Wait for verdict on temple-masjid case draws closer
Wednesday October 16 marks the last day of the 40-day marathon hearing of Ramjanmabhoomi-Babri Masjid case by the apex court, which is a highly...
Wednesday October 16 marks the last day of the 40-day marathon hearing of Ramjanmabhoomi-Babri Masjid case by the apex court, which is a highly sensitive issue both politically and emotionally.
All eyes are now on the final verdict that would come after one month. The big question now is, will the judgement put an end to the controversy and will the Supreme Court be able to arrive at a solution that is acceptable to all sides. Certainly, the bench headed by Chief Justice of India Ranjan Gagoi has a tough task ahead.
The bench now has a month to draft the judgement and pronounce the verdict in a politically sensitive case that has remained unresolved for over 25 years.
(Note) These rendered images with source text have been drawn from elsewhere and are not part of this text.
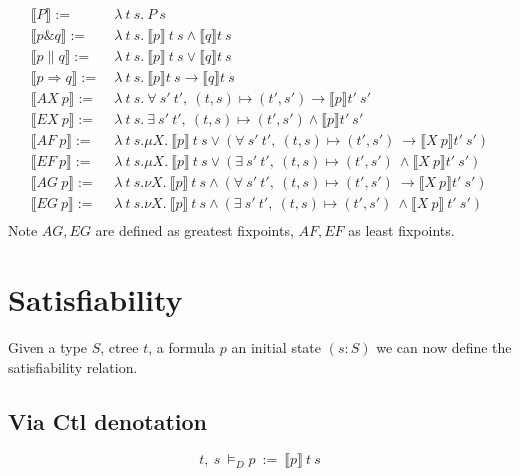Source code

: \documentclass[10pt]{acmart}
\begin{document}
\begin{align*}
  \llbracket P \rrbracket := &\ \lambda\ t\ s.\ P\ s \\
  \llbracket p \& q \rrbracket := &\ \lambda\ t\ s.\ \llbracket p \rrbracket\  t\ s \land \llbracket q \rrbracket t\ s \\
  \llbracket p \| q \rrbracket := &\ \lambda\ t\ s.\ \llbracket p \rrbracket\ t\ s \lor \llbracket q \rrbracket t\ s \\
  \llbracket p \Rightarrow q \rrbracket := &\ \lambda\ t\ s.\ \llbracket p \rrbracket t\ s \to \llbracket q \rrbracket t\ s \\
  \llbracket AX\ p \rrbracket := &\ \lambda\ t\ s.\ \forall\ s'\ t',\ (t,s) \mapsto (t',s') \to \llbracket p \rrbracket t'\ s' \\
  \llbracket EX\ p \rrbracket := &\ \lambda\ t\ s.\ \exists\ s'\ t',\ (t,s) \mapsto (t',s') \land \llbracket p \rrbracket t'\ s' \\
  \llbracket AF\ p \rrbracket := &\ \lambda\ t\ s.\mu X. \ \llbracket p \rrbracket\ t\ s \lor
            (\forall\ s'\ t',\ (t,s) \mapsto (t',s') \ \to \llbracket X\ p \rrbracket t'\ s') \\
  \llbracket EF\ p \rrbracket := &\ \lambda\ t\ s.\mu X. \ \llbracket p \rrbracket\ t\ s \lor
            (\exists\ s'\ t',\ (t,s) \mapsto (t',s') \ \land \llbracket X\ p \rrbracket t'\ s') \\
  \llbracket AG\ p \rrbracket := &\ \lambda\ t\ s.\nu X. \ \llbracket p \rrbracket\ t\ s \land
            (\forall\ s'\ t',\ (t,s) \mapsto (t',s') \ \to \llbracket X\ p \rrbracket t'\ s') \\
  \llbracket EG\ p \rrbracket := &\ \lambda\ t\ s.\nu X. \ \llbracket p \rrbracket\ t\ s \land
            (\exists\ s'\ t',\ (t,s) \mapsto (t',s') \ \land \llbracket X\ p \rrbracket\ t'\ s') \\
\end{align*}
Note $AG, EG$ are defined as greatest fixpoints, $AF, EF$ as least fixpoints.

\section*{Satisfiability}
Given a type $S$, ctree $t$, a formula $p$ an initial state $(s: S)$ we can now define the satisfiability relation.

\subsection*{Via Ctl denotation}
$$t,\ s\ \vDash_D p\ :=\ \llbracket p \rrbracket\ t\ s$$
\end{document}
The Chief Justice said he wanted the dispute to be treated "as a land issue," hinting that it would be solely decided on the merits of the title to the disputed plot.
During the hearing, the court sought evidence on the title of land from both sides giving clear indication that it will treat this as a case of ownership of land. The judgment in this case would turn out to be a real historic one as the Supreme Court has to decide the ownership of the land though there is hardly any concrete material to prove the title of ownership on the disputed site available with either of the parties, the counsels for the deity and those arguing on behalf of the Sunni Wakf Board.
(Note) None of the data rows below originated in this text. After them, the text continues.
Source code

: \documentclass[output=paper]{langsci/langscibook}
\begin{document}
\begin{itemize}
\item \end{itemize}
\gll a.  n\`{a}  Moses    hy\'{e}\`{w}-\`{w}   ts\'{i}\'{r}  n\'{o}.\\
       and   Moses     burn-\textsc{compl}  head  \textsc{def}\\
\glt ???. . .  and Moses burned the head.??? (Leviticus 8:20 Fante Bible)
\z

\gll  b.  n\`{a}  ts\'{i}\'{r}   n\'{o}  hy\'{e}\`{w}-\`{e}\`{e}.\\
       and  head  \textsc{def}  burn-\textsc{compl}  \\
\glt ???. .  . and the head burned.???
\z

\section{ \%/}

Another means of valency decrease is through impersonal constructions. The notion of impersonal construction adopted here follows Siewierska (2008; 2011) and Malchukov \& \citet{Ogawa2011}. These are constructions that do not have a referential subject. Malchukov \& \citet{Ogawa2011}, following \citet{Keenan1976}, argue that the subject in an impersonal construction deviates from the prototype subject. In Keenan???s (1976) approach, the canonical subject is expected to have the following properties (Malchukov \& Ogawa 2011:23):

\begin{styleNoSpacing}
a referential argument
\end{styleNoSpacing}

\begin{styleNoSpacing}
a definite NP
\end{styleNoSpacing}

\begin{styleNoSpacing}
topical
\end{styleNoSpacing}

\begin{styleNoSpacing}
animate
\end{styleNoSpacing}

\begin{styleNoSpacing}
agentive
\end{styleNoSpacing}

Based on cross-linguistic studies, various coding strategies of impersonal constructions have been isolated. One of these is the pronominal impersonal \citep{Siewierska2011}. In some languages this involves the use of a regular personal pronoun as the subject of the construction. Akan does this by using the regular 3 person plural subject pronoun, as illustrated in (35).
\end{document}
While the wakf board quoted travelogues, gazetteers and archaeological findings to stake their claim, those favouring a Ram temple at the site claim that Babur's commander Mir Baqui built the Babri Masjid in 1528 over the fort which Lord Ram built. They claim that there was a temple beneath the mosque citing ASI's findings.
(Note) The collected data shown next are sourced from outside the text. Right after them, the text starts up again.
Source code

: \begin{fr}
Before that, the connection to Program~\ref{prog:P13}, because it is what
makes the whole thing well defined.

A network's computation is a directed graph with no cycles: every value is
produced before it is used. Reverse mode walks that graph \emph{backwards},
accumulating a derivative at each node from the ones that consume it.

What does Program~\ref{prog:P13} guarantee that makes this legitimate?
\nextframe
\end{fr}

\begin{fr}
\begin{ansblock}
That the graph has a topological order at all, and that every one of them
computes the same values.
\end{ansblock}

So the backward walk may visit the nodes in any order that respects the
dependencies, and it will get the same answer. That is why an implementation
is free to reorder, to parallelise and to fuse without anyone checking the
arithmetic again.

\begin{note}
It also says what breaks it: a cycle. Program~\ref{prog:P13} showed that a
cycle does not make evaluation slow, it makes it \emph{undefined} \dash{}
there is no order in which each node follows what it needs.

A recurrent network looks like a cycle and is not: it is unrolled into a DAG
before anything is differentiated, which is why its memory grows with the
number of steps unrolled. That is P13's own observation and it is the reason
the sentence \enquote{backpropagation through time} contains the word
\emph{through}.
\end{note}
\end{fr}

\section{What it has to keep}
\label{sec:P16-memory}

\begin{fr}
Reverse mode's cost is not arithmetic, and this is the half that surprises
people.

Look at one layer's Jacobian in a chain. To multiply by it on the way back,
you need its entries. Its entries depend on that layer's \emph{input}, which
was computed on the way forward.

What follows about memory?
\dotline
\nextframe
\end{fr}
The board claims that the mosque was built on vacant land, or possibly over ruins of a temple. The Sunni Wakf Board also has a detractor in the Shia Wakf Board, which lost the title suit to the Sunnis several decades ago. Despite that, they have also thrown their hat into the ring saying that they will hand over the land for Ram Mandir if it gets the title.
The Sunni board argues that the Shia claim has no value and that the idols of Lord Rama were placed inside the dome in 1949 which was nothing but an act of trespass. The judgement that would be delivered before November 17 becomes historical as it would be delivered in the absence of proper documents of ownership by either side.
The fact that everyone knows is that there was a mosque till it was destroyed in 1992. But then historical and archaeological evidences prove that it is the land of Lord Rama. If the court wants to give the title only to the deity, it runs into a legal hitch of doing it when 'sebaiyat' exists.
Fourteen appeals have been filed in the apex court so far against the 2010 Allahabad High Court judgment, which said that the disputed 22.7 acres should be equally divided among the Sunni Waqf Board, the Nirmohi Akhara and Ram Lalla. One option before the apex court, political pundits say, is that the apex court can ask them to construct the temple in the undisputed land where even the makeshift temple attracts huge footfall of visitors from far away places including Nepal every day.
It is said that nothing less than 3,000 people visit the makeshift temple. But if the verdict about the disputed land divides it equally, the government should be ready to face any kind of situation. But of course, politically, it will be a feather in the cap of the BJP. Abrogation of Article 370 recently and resolving over two decades-old controversy could help the BJP to further secure its Hindu vote bank.